Makabayan pushes higher 13th-month tax exemption from ₱90K ₱150K
Margret Dianne Fermin Ipinost noong 2026-02-10 10:22:35
MANILA, Philippines, Feb. 10, 2026 — Lawmakers from the Makabayan bloc have filed a measure in the House of Representatives seeking to raise the tax exemption ceiling for 13th-month pay and other benefits from the current P90,000 to P150,000.
The proposal, contained in House Bill 7661, was authored by ACT Teachers Party-list Rep. Antonio Tinio, Gabriela Party-list Rep. Sarah Elago, and Kabataan Party-list Rep. Renee Co.
The bill amends Section 32 of the National Internal Revenue Code, which currently excludes from gross income bonuses and benefits not exceeding P90,000. Lawmakers argue that the adjustment is necessary to ease the tax burden on wage earners amid rising living costs.
“Proposals for opportunities to decrease the income tax burdens of ordinary wage and salary earners, such as this Bill, are complementary to the demands of the labor sector and the masses for increased pay and lower prices of basic goods and services,” the measure states.
Under the proposal, the P150,000 ceiling would not remain fixed. The Commissioner of Internal Revenue would be mandated to periodically review and adjust the cap based on inflation and other economic indicators.
Consultations with labor groups and independent institutions monitoring the cost of living would also be required to ensure that the exemption remains responsive to economic realities.

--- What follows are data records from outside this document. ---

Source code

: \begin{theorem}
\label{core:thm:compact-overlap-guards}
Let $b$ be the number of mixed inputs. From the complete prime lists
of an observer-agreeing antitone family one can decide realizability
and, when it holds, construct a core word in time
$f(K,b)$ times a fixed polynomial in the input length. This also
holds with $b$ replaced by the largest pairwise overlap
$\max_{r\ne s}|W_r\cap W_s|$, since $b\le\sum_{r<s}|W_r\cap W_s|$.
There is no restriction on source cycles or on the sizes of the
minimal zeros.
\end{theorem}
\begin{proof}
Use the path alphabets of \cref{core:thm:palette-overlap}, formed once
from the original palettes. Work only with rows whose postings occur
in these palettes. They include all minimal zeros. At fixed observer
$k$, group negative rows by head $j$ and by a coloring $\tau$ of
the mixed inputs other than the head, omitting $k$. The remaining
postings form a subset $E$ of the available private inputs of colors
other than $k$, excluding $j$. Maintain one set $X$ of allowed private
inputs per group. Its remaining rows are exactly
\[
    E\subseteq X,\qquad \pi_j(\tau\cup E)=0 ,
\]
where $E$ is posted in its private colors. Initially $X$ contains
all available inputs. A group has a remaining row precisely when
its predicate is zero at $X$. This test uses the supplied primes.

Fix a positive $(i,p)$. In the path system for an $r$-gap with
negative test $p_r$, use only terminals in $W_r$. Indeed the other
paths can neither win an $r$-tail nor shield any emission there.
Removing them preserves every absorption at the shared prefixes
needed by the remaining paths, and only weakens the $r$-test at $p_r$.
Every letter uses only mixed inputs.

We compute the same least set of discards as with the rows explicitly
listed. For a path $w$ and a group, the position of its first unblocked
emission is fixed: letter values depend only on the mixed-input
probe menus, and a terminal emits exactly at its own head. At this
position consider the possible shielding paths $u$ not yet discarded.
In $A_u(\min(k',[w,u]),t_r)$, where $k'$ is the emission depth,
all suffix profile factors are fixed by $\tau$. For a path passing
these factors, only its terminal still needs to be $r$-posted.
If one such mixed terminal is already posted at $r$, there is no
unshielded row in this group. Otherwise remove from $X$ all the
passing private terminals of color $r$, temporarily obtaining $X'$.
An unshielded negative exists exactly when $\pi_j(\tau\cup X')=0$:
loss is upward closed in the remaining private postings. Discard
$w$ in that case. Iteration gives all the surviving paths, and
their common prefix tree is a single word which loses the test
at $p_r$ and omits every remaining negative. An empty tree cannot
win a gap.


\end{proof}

Tax Relief That Inflation Already Demands
Tax thresholds are not neutral when they remain unchanged for years. As prices rise, static ceilings quietly pull more ordinary workers into taxable brackets, turning inflation into an invisible tax hike without any formal policy decision.
The 13th-month pay exemption cap reflects this slow erosion. What once protected wage earners gradually becomes outdated, forcing bonuses meant to cushion expenses to be treated as taxable income instead of relief. The burden grows silently, not because people earn more, but because money buys less.
If inflation keeps rewriting real income, why do tax rules stay frozen until workers are already paying the price?